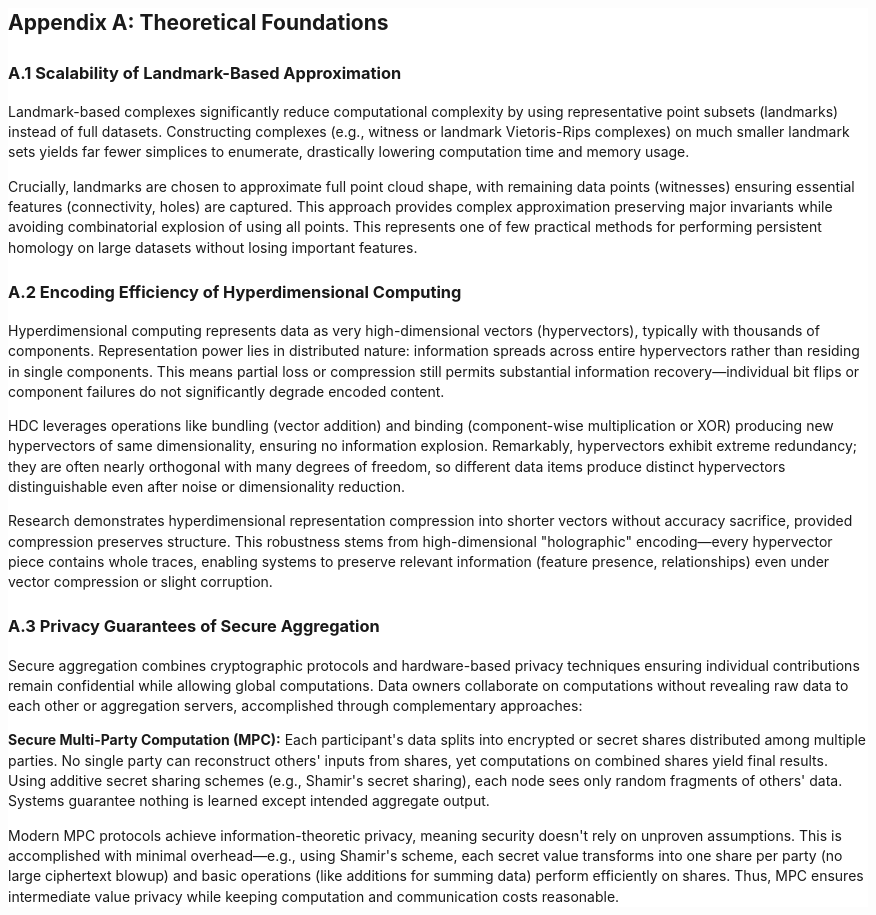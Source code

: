 ## Appendix A: Theoretical Foundations

### A.1 Scalability of Landmark-Based Approximation

Landmark-based complexes significantly reduce computational complexity by using representative point subsets (landmarks) instead of full datasets. Constructing complexes (e.g., witness or landmark Vietoris-Rips complexes) on much smaller landmark sets yields far fewer simplices to enumerate, drastically lowering computation time and memory usage.

Crucially, landmarks are chosen to approximate full point cloud shape, with remaining data points (witnesses) ensuring essential features (connectivity, holes) are captured. This approach provides complex approximation preserving major invariants while avoiding combinatorial explosion of using all points. This represents one of few practical methods for performing persistent homology on large datasets without losing important features.

### A.2 Encoding Efficiency of Hyperdimensional Computing

Hyperdimensional computing represents data as very high-dimensional vectors (hypervectors), typically with thousands of components. Representation power lies in distributed nature: information spreads across entire hypervectors rather than residing in single components. This means partial loss or compression still permits substantial information recovery—individual bit flips or component failures do not significantly degrade encoded content.

HDC leverages operations like bundling (vector addition) and binding (component-wise multiplication or XOR) producing new hypervectors of same dimensionality, ensuring no information explosion. Remarkably, hypervectors exhibit extreme redundancy; they are often nearly orthogonal with many degrees of freedom, so different data items produce distinct hypervectors distinguishable even after noise or dimensionality reduction.

Research demonstrates hyperdimensional representation compression into shorter vectors without accuracy sacrifice, provided compression preserves structure. This robustness stems from high-dimensional "holographic" encoding—every hypervector piece contains whole traces, enabling systems to preserve relevant information (feature presence, relationships) even under vector compression or slight corruption.

### A.3 Privacy Guarantees of Secure Aggregation

Secure aggregation combines cryptographic protocols and hardware-based privacy techniques ensuring individual contributions remain confidential while allowing global computations. Data owners collaborate on computations without revealing raw data to each other or aggregation servers, accomplished through complementary approaches:

**Secure Multi-Party Computation (MPC):** Each participant's data splits into encrypted or secret shares distributed among multiple parties. No single party can reconstruct others' inputs from shares, yet computations on combined shares yield final results. Using additive secret sharing schemes (e.g., Shamir's secret sharing), each node sees only random fragments of others' data. Systems guarantee nothing is learned except intended aggregate output.

Modern MPC protocols achieve information-theoretic privacy, meaning security doesn't rely on unproven assumptions. This is accomplished with minimal overhead—e.g., using Shamir's scheme, each secret value transforms into one share per party (no large ciphertext blowup) and basic operations (like additions for summing data) perform efficiently on shares. Thus, MPC ensures intermediate value privacy while keeping computation and communication costs reasonable.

------------------------------------------------------------

Aim of the task: From the line that holds "intended aggregate output." to the last line of the records above, print each line exactly. Add nothing else.

Result for this task:
**Secure Multi-Party Computation (MPC):** Each participant's data splits into encrypted or secret shares distributed among multiple parties. No single party can reconstruct others' inputs from shares, yet computations on combined shares yield final results. Using additive secret sharing schemes (e.g., Shamir's secret sharing), each node sees only random fragments of others' data. Systems guarantee nothing is learned except intended aggregate output.

Modern MPC protocols achieve information-theoretic privacy, meaning security doesn't rely on unproven assumptions. This is accomplished with minimal overhead—e.g., using Shamir's scheme, each secret value transforms into one share per party (no large ciphertext blowup) and basic operations (like additions for summing data) perform efficiently on shares. Thus, MPC ensures intermediate value privacy while keeping computation and communication costs reasonable.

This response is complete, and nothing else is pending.